O exame de Matemática A foi dos poucos, entre os que mais alunos envolve, que foi considerado na generalidade mais difícil do que nos últimos anos (“O exame não era de Matemática, era de mandarim. Para mim era chinês”, ”Professores dizem que exame de Matemática A "é injusto" e vai "cortar as pernas" aos alunos”).
Os resultados vieram confirmar exatamente isso, tendo-se também verificado uma melhoria na maioria das disciplinas (onde é de salientar o de Biologia e Geologia, melhorando em 2,6 valores, de 8,1 para 10,7!).
Alguns excertos da notícia:
"O Instituto de Avaliação Educativa (Iave) fala numa “ligeira descida” da média nacional de Matemática A, que foi a mais baixa dos últimos oito anos, mas o vice-presidente da associação de professores daquela disciplina (APM), Jaime Carvalho e Silva, considera “esse tipo de comentários inadmissível”. “O Iave não pode andar sempre a apregoar o rigor e a esquecê-lo na hora de fazer os exames e de analisar os resultados”, criticou esta sexta-feira. Frisando que “não adivinha a intenção do Governo”, diz não ter dúvidas das consequências da “falta de qualidade técnica das provas”: “Nos próximos anos vamos assistir a uma fuga dos alunos à Matemática”, avisa.
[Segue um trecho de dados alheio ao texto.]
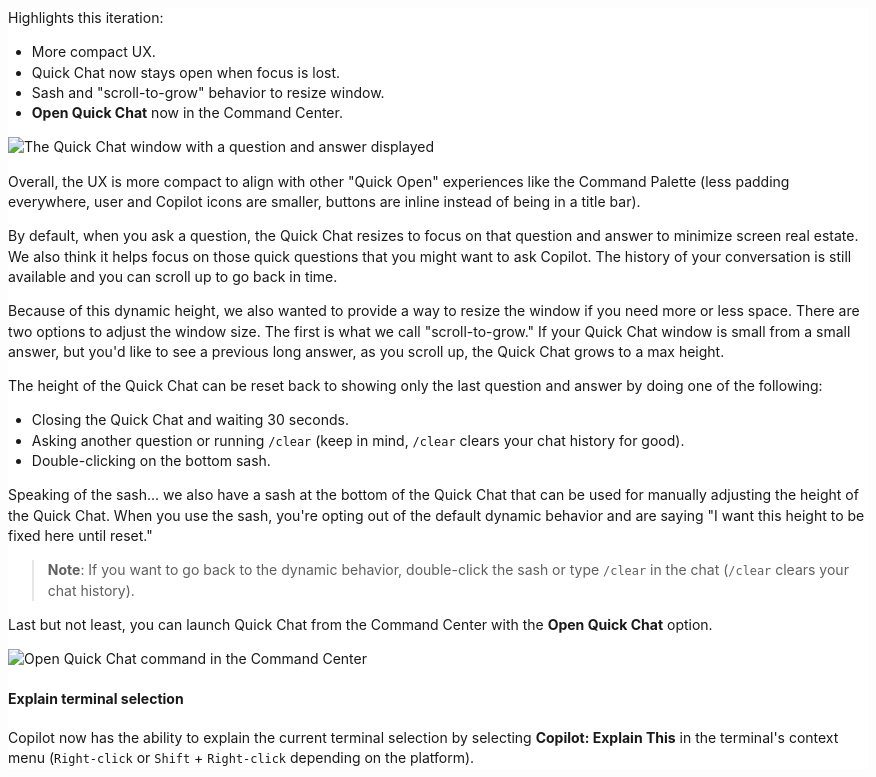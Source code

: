 Highlights this iteration:

-   More compact UX.
-   Quick Chat now stays open when focus is lost.
-   Sash and "scroll-to-grow" behavior to resize window.
-   **Open Quick Chat** now in the Command Center.

![The Quick Chat window with a question and answer displayed](images/1_82/quickchat-with-answer.png)

Overall, the UX is more compact to align with other "Quick Open" experiences
like the Command Palette (less padding everywhere, user and Copilot icons are
smaller, buttons are inline instead of being in a title bar).

By default, when you ask a question, the Quick Chat resizes to focus on that
question and answer to minimize screen real estate. We also think it helps focus
on those quick questions that you might want to ask Copilot. The history of your
conversation is still available and you can scroll up to go back in time.

Because of this dynamic height, we also wanted to provide a way to resize the
window if you need more or less space. There are two options to adjust the
window size. The first is what we call "scroll-to-grow." If your Quick Chat
window is small from a small answer, but you'd like to see a previous long
answer, as you scroll up, the Quick Chat grows to a max height.

<video src="images/1_82/quickchatscrolltogrow.mp4" autoplay loop controls muted title="Quick Chat 'Scroll-to-Grow'"></video>

The height of the Quick Chat can be reset back to showing only the last question
and answer by doing one of the following:

-   Closing the Quick Chat and waiting 30 seconds.
-   Asking another question or running `/clear` (keep in mind, `/clear` clears
    your chat history for good).
-   Double-clicking on the bottom sash.

Speaking of the sash... we also have a sash at the bottom of the Quick Chat that
can be used for manually adjusting the height of the Quick Chat. When you use
the sash, you're opting out of the default dynamic behavior and are saying "I
want this height to be fixed here until reset."

<video src="images/1_82/sashquickchat.mp4" autoplay loop controls muted title="Quick Chat sash"></video>

> **Note**: If you want to go back to the dynamic behavior, double-click the
> sash or type `/clear` in the chat (`/clear` clears your chat history).

Last but not least, you can launch Quick Chat from the Command Center with the
**Open Quick Chat** option.

![Open Quick Chat command in the Command Center](images/1_82/quickchat-commandcenter.png)

#### Explain terminal selection

Copilot now has the ability to explain the current terminal selection by
selecting **Copilot: Explain This** in the terminal's context menu
(`Right-click` or `Shift` + `Right-click` depending on the platform).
Factos, é o que pede Jaime Carvalho e Silva. E “esses são”, diz, “claríssimos”. “Os resultados caem cerca de meio valor por ano e baixaram de 10,8 em 2010 para 7,8 em 2014, tendo em conta o conjunto dos alunos internos e externos. E isto acontece porque os genes dos nossos estudantes estão em degradação acelerada e progressiva? Não. Porque os exames estão mal feitos, do ponto de vista técnico, e não servem para nada a não ser para prejudicar os estudantes, individualmente, e para a curto prazo afastar os jovens da disciplina, o que do ponto de vista sócio-económico é gravíssimo”, analisa o dirigente da APM."